• **DATA FOR ANALYSIS**:
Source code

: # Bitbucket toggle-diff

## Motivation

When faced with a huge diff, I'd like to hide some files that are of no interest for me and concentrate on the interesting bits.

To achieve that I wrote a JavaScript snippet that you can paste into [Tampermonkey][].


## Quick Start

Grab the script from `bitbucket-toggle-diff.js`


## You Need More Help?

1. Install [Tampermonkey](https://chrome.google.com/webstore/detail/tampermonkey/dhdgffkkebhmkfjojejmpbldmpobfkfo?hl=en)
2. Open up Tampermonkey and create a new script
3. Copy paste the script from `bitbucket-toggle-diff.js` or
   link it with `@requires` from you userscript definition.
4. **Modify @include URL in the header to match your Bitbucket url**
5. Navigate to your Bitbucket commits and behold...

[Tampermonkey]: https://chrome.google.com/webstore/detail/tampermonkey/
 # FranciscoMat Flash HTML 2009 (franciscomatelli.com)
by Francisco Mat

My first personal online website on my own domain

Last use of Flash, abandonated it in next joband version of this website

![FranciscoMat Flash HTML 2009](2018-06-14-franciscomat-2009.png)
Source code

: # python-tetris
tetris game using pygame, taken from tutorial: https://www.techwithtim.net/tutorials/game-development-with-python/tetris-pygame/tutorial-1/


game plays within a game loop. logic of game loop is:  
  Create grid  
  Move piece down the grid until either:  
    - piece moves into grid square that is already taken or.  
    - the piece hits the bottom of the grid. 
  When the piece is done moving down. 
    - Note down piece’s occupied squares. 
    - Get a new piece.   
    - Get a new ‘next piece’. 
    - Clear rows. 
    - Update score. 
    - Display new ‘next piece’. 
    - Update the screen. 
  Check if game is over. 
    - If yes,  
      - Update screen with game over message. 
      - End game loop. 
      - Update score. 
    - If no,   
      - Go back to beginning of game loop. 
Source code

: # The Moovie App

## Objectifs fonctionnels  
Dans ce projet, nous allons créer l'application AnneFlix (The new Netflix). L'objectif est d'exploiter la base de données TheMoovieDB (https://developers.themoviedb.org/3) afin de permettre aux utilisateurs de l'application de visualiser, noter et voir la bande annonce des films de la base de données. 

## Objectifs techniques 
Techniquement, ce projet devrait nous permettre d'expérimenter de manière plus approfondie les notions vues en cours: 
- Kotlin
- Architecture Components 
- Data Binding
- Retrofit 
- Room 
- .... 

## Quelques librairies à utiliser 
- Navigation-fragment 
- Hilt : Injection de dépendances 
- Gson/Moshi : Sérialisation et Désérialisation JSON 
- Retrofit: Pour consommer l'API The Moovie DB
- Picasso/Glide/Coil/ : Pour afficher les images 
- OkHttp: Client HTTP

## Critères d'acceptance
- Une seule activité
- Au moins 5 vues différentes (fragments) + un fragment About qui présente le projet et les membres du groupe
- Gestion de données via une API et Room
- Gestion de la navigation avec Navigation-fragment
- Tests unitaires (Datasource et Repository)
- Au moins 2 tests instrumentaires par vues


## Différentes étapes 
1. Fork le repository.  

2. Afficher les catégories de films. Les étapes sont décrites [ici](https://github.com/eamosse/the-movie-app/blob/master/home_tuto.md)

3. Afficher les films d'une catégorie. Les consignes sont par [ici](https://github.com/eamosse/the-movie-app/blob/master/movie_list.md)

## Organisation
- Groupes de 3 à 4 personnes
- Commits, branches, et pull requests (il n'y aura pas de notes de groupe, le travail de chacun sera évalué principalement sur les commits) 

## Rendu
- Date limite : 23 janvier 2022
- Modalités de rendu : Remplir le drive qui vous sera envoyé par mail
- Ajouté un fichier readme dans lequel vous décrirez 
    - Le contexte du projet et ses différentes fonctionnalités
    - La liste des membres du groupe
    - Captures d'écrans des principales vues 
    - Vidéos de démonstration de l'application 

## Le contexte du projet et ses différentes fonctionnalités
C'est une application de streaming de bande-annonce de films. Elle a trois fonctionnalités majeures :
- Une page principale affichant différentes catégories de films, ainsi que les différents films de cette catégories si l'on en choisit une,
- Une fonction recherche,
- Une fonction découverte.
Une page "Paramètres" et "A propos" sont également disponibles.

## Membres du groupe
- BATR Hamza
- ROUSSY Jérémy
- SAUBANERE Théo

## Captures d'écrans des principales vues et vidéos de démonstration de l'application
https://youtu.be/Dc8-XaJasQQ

• **PROBLEM REQUIREMENTS**: Copy the lines of the data above exactly as written, beginning with the line containing "## You Need More Help?" and ending with the line containing "link it with", and leave out all other lines.

• **RESULT**:
## You Need More Help?

1. Install [Tampermonkey](https://chrome.google.com/webstore/detail/tampermonkey/dhdgffkkebhmkfjojejmpbldmpobfkfo?hl=en)
2. Open up Tampermonkey and create a new script
3. Copy paste the script from `bitbucket-toggle-diff.js` or
   link it with `@requires` from you userscript definition.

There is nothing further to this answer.